Stored data
****************************************

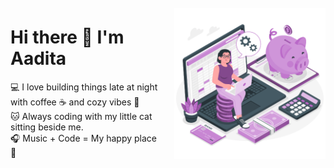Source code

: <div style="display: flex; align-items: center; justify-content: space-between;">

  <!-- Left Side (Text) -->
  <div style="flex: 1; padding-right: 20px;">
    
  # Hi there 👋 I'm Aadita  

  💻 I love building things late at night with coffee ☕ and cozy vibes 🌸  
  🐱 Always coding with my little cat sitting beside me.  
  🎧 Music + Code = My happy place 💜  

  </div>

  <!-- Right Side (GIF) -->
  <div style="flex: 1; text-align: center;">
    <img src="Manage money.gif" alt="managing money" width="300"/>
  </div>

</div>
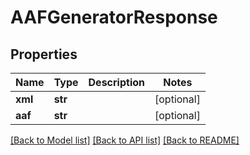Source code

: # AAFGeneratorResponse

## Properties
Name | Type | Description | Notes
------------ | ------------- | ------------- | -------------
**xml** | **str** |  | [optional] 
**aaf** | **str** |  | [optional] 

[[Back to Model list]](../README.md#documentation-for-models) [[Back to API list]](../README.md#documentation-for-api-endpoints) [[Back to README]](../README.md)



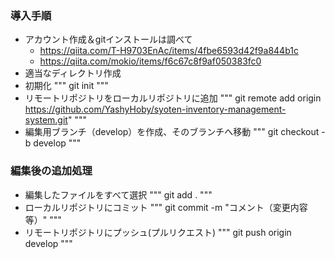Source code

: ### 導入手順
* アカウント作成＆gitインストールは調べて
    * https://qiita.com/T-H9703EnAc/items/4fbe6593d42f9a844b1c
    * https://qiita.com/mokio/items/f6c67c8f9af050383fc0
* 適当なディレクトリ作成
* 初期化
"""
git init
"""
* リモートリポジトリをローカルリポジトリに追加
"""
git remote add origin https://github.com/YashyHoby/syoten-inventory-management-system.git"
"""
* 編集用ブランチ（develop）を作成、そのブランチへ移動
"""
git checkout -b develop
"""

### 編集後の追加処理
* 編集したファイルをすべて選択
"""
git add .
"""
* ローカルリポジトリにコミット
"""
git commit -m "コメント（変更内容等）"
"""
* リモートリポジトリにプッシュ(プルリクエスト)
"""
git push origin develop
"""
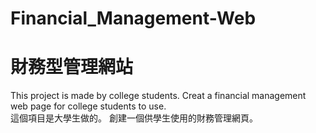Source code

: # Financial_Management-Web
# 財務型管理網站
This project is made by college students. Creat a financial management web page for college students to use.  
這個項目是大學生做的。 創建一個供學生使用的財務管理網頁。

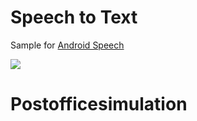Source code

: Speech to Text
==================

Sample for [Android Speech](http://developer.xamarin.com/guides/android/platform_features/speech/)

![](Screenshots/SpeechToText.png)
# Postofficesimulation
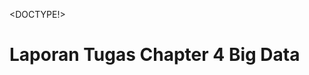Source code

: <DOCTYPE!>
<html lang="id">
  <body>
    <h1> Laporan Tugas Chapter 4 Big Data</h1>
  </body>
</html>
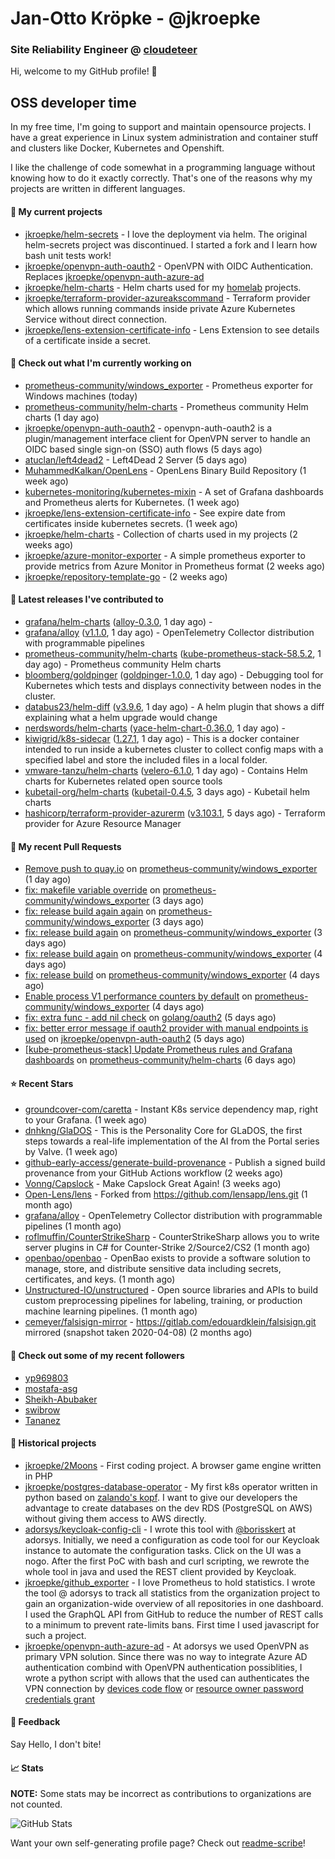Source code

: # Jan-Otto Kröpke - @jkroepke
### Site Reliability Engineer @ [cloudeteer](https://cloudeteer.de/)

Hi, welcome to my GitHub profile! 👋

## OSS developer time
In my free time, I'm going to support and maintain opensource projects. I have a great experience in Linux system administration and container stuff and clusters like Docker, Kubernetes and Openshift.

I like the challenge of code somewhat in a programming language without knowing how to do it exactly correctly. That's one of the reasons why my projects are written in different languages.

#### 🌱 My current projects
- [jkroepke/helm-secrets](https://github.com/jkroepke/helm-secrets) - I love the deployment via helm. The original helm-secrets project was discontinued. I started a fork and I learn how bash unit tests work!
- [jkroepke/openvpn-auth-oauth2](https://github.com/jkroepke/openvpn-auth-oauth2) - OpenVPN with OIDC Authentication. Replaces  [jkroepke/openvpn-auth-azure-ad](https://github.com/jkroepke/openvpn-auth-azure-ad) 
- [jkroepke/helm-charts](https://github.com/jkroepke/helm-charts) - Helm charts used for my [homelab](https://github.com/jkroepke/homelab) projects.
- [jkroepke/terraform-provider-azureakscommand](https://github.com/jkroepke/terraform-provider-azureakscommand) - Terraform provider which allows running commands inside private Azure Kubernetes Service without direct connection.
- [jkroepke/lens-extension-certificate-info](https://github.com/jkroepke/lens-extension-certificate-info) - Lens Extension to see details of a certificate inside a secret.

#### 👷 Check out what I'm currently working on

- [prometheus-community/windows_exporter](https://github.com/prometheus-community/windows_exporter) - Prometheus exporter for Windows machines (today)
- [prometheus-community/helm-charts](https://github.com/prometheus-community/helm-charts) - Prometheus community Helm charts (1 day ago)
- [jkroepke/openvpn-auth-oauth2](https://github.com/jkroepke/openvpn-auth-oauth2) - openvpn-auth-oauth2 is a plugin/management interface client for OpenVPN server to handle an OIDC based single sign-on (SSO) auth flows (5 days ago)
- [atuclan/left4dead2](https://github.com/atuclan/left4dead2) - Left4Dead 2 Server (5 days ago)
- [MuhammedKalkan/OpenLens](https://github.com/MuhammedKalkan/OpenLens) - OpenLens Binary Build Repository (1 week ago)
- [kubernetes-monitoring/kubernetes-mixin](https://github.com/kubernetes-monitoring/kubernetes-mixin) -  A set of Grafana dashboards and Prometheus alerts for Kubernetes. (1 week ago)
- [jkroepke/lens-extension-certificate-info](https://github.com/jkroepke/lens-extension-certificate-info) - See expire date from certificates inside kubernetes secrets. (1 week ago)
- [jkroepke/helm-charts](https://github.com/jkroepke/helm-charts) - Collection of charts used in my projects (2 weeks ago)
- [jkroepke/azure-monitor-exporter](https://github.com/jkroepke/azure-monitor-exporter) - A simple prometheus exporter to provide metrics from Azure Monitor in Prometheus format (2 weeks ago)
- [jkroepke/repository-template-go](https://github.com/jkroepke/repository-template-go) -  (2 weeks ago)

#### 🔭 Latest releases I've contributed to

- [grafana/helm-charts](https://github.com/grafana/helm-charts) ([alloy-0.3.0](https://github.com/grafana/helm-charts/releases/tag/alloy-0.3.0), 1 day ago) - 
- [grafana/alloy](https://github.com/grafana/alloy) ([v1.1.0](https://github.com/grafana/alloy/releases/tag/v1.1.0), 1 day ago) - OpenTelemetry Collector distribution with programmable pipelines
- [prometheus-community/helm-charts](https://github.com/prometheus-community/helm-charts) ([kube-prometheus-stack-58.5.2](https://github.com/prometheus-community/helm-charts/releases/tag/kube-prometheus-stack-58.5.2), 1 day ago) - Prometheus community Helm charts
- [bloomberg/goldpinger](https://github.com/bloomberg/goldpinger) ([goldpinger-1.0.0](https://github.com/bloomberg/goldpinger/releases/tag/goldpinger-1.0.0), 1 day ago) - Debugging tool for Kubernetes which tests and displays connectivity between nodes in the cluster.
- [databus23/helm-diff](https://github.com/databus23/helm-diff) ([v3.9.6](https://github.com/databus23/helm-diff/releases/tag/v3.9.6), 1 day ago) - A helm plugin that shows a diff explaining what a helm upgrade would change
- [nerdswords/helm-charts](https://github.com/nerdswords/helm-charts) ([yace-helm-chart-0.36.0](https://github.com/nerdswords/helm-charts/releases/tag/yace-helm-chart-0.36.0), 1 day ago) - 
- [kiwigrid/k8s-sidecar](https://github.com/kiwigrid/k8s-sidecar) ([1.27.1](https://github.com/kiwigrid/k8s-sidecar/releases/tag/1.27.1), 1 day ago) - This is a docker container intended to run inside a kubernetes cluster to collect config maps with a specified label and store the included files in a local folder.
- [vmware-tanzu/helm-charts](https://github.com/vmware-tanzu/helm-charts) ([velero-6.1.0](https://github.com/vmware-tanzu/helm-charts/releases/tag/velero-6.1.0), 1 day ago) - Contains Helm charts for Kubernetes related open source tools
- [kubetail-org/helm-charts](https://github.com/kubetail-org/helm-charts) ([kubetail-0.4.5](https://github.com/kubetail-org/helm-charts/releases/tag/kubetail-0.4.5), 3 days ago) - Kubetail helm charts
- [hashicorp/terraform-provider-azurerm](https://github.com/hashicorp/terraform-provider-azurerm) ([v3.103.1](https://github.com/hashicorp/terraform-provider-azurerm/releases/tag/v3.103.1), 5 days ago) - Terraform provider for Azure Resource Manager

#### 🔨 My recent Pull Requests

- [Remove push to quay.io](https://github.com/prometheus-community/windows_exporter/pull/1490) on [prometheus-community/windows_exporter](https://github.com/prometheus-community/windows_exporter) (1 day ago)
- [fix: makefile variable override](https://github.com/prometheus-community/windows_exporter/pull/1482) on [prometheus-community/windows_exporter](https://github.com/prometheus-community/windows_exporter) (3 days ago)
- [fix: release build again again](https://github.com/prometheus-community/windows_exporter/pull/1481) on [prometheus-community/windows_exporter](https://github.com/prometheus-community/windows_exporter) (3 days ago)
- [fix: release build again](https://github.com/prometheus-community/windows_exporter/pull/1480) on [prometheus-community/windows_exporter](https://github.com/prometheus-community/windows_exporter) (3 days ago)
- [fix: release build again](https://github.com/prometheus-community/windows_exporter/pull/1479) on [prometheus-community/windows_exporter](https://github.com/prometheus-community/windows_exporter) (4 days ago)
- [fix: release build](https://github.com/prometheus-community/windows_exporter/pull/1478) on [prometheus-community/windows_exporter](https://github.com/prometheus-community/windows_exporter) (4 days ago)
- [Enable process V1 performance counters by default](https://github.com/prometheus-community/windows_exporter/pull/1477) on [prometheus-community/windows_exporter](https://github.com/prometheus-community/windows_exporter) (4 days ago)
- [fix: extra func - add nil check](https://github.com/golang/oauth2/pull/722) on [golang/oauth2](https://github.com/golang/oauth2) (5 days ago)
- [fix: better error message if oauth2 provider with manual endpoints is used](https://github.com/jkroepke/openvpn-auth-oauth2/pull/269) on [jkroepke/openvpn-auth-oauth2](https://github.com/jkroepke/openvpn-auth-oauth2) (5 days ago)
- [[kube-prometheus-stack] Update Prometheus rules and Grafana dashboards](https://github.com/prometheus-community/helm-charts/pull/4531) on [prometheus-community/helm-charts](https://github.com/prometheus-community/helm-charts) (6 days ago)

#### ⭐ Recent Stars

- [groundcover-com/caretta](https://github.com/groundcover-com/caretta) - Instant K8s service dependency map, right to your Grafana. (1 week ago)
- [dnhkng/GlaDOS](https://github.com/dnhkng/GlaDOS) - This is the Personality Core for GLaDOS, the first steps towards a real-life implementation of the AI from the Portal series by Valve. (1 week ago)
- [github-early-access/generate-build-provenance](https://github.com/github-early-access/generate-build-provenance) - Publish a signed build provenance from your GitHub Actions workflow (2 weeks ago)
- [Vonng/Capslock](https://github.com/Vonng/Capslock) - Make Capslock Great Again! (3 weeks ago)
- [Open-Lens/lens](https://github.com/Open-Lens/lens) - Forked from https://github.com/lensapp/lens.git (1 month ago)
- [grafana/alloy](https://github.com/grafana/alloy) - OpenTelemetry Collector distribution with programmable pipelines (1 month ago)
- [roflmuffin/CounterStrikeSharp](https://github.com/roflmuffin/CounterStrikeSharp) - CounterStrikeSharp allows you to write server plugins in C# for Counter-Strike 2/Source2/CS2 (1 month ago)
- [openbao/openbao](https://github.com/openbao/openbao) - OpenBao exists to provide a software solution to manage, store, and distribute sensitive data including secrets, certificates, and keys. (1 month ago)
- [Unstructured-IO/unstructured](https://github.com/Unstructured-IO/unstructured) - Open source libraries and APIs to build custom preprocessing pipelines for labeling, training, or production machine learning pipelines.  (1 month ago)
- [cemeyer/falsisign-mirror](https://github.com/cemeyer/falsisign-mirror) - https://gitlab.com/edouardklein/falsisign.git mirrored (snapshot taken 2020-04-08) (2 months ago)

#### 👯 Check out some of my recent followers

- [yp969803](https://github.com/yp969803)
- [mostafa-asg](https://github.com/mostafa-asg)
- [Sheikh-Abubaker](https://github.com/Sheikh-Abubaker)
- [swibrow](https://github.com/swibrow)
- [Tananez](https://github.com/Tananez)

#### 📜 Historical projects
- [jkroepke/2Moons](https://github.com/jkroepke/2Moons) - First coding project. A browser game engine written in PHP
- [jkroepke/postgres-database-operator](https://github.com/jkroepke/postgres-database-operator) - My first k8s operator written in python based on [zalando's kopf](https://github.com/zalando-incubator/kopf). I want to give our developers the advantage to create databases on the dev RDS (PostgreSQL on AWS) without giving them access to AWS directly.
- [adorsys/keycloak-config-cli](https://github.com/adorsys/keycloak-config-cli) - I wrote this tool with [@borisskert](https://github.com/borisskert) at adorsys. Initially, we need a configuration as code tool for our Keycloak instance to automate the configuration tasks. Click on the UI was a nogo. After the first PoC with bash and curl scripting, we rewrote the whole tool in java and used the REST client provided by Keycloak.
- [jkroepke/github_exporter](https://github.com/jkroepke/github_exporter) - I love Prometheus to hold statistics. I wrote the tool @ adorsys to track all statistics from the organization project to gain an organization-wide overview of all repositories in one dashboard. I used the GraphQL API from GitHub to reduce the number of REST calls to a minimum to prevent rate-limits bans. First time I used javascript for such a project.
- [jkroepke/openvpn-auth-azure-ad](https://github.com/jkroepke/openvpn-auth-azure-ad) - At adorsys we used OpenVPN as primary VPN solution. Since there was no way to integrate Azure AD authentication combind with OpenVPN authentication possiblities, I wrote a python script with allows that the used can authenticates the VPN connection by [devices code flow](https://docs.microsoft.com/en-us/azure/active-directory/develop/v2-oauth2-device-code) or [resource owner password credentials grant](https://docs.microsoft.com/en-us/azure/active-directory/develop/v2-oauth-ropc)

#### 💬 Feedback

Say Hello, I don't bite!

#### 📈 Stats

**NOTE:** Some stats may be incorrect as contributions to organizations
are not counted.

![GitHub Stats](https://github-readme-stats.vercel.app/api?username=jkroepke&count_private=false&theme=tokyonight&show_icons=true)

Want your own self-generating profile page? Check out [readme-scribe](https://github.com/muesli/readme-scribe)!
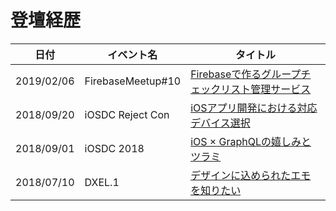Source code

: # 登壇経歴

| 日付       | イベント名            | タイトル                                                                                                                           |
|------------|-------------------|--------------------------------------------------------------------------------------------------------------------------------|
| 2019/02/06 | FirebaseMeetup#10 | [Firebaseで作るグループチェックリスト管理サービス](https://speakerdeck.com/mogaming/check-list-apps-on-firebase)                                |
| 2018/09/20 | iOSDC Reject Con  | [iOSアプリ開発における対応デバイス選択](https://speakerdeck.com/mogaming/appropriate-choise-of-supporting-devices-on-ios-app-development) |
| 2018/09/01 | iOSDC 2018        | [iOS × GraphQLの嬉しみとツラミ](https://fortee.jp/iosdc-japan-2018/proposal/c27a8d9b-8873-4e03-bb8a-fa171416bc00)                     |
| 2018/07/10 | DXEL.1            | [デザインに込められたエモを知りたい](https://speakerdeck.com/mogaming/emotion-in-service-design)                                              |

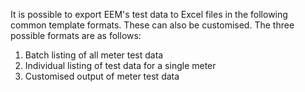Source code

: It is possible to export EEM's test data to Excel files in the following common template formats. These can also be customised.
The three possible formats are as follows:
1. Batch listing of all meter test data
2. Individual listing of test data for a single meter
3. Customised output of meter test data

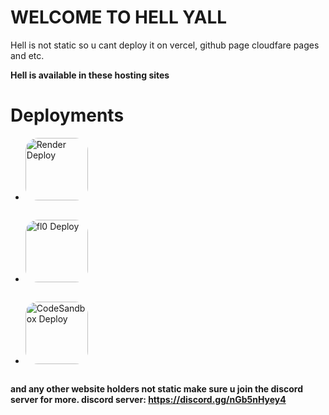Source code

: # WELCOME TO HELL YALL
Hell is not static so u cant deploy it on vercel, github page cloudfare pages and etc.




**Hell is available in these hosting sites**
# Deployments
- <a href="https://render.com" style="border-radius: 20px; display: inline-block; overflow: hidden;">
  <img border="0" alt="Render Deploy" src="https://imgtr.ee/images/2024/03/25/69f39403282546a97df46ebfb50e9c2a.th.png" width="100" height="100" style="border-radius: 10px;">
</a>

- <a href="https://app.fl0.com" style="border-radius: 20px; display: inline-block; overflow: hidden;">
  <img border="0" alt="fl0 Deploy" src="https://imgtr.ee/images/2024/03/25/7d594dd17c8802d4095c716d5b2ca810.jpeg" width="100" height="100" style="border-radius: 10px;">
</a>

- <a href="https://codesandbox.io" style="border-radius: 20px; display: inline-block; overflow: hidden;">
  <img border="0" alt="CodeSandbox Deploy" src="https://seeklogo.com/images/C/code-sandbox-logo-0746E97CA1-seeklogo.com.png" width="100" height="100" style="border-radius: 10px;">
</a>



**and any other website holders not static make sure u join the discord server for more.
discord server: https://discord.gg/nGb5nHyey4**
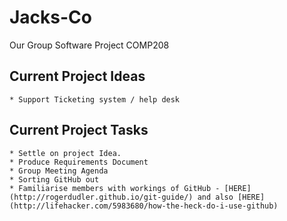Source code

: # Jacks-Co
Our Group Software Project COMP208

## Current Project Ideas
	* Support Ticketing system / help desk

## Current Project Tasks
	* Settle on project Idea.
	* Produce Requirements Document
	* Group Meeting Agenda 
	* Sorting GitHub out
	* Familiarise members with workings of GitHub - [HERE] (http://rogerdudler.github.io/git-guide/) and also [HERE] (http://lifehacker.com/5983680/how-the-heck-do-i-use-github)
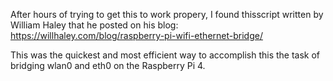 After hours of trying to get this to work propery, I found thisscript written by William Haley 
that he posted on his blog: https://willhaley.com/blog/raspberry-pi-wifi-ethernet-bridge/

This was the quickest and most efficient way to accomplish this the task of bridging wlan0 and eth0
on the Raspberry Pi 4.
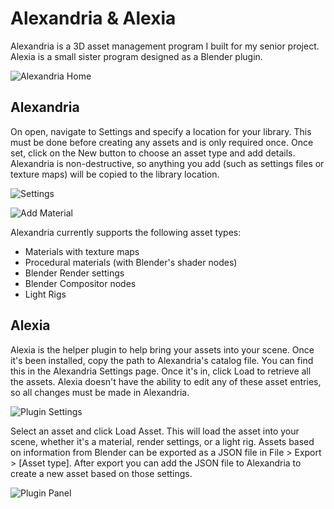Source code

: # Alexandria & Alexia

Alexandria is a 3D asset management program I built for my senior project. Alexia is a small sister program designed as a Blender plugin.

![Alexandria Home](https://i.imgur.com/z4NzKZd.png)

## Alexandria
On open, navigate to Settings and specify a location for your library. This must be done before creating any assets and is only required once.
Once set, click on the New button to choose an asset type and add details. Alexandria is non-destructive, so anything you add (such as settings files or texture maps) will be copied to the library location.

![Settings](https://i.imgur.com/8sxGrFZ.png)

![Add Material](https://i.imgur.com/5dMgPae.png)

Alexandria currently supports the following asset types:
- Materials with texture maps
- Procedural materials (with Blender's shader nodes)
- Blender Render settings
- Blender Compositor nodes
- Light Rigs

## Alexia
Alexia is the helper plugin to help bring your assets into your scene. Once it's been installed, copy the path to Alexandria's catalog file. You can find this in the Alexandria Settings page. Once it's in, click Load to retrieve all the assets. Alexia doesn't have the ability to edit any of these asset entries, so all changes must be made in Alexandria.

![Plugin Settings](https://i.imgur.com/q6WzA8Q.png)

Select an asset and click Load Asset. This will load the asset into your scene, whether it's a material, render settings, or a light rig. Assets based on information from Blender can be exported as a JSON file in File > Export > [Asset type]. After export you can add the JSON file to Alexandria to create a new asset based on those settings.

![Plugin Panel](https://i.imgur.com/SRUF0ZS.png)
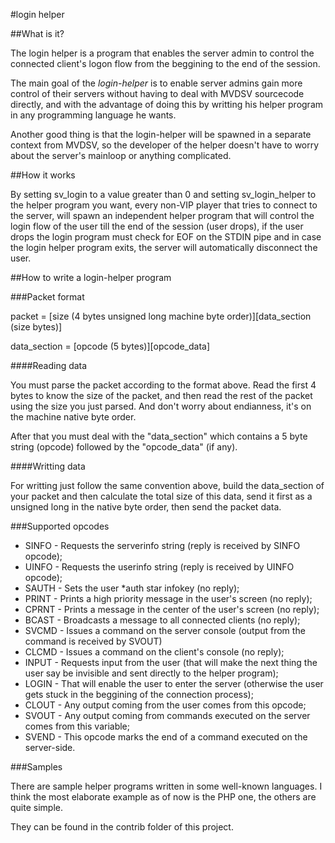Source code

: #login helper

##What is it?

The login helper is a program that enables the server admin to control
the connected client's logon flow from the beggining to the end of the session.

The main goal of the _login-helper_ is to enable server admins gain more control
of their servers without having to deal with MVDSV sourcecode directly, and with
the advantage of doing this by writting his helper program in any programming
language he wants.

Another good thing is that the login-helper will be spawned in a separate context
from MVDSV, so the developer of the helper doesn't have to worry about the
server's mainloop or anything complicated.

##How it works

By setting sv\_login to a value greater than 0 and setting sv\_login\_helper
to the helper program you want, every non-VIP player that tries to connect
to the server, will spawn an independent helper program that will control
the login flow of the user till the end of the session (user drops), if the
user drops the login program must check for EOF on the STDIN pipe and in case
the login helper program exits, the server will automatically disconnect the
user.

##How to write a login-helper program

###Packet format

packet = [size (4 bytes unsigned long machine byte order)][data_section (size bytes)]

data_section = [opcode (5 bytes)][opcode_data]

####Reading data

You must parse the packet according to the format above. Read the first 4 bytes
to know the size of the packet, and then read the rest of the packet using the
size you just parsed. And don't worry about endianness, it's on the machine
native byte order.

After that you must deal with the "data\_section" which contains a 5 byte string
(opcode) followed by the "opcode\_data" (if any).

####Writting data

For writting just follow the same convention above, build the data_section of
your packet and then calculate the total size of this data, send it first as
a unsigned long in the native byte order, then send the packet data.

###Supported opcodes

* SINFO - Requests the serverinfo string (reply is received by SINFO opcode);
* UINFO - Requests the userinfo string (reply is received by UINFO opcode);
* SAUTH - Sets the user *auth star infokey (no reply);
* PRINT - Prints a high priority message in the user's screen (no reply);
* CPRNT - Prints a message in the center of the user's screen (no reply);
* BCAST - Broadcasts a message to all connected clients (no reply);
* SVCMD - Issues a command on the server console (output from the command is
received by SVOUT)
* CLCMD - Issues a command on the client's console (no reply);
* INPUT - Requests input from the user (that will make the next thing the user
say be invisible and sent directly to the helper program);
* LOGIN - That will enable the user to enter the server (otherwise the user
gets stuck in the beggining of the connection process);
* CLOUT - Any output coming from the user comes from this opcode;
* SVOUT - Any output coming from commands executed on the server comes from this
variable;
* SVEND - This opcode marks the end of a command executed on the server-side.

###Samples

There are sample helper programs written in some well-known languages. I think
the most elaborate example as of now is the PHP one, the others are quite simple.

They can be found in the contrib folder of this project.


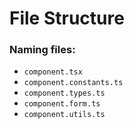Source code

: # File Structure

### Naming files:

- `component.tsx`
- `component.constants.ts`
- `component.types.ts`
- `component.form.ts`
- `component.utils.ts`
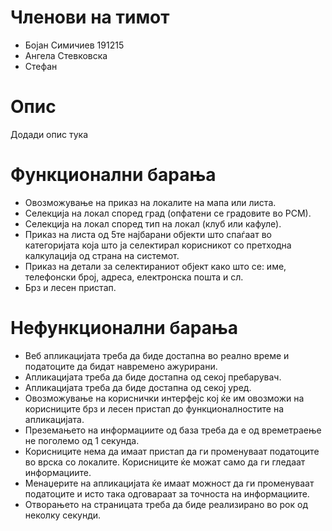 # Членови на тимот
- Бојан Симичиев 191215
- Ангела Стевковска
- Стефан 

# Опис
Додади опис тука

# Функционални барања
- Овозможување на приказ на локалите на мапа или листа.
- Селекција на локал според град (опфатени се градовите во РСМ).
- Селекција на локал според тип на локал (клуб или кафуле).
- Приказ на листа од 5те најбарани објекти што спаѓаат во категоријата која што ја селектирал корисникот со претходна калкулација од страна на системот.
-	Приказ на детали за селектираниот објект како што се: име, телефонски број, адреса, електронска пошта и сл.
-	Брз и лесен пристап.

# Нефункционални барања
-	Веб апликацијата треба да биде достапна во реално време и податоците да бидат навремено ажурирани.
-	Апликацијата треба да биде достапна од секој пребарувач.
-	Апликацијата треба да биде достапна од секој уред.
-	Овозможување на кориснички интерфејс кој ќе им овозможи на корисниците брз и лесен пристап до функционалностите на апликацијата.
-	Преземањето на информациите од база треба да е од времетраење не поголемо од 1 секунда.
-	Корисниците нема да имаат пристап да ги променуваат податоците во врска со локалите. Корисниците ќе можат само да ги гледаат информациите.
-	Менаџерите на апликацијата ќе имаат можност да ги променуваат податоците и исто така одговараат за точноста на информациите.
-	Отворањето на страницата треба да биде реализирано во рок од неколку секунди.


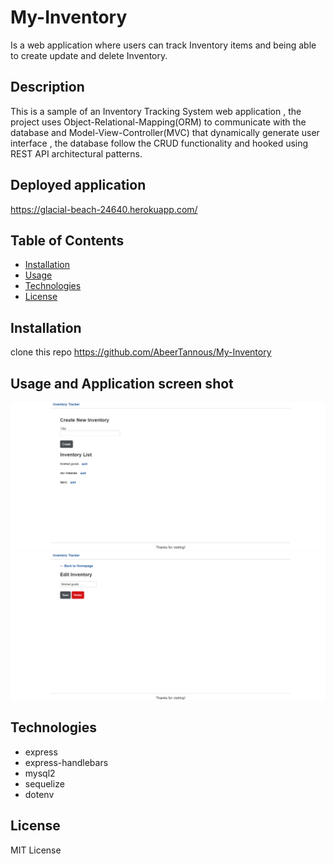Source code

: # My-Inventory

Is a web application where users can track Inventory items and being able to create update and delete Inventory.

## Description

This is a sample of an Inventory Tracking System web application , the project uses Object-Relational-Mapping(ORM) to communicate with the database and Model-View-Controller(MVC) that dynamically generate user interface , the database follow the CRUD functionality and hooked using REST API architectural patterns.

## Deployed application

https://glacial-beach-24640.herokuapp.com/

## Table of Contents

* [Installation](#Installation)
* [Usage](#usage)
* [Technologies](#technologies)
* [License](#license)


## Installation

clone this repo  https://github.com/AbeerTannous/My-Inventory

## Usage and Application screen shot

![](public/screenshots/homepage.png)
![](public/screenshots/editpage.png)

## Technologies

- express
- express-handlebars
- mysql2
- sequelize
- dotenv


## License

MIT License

****************************************

- What you should do -
Search the lines above for the string "message", then show every one that has it.

- Expected answer -
- [fix: better error message if oauth2 provider with manual endpoints is used](https://github.com/jkroepke/openvpn-auth-oauth2/pull/269) on [jkroepke/openvpn-auth-oauth2](https://github.com/jkroepke/openvpn-auth-oauth2) (5 days ago)
* PRINT - Prints a high priority message in the user's screen (no reply);
* CPRNT - Prints a message in the center of the user's screen (no reply);
* BCAST - Broadcasts a message to all connected clients (no reply);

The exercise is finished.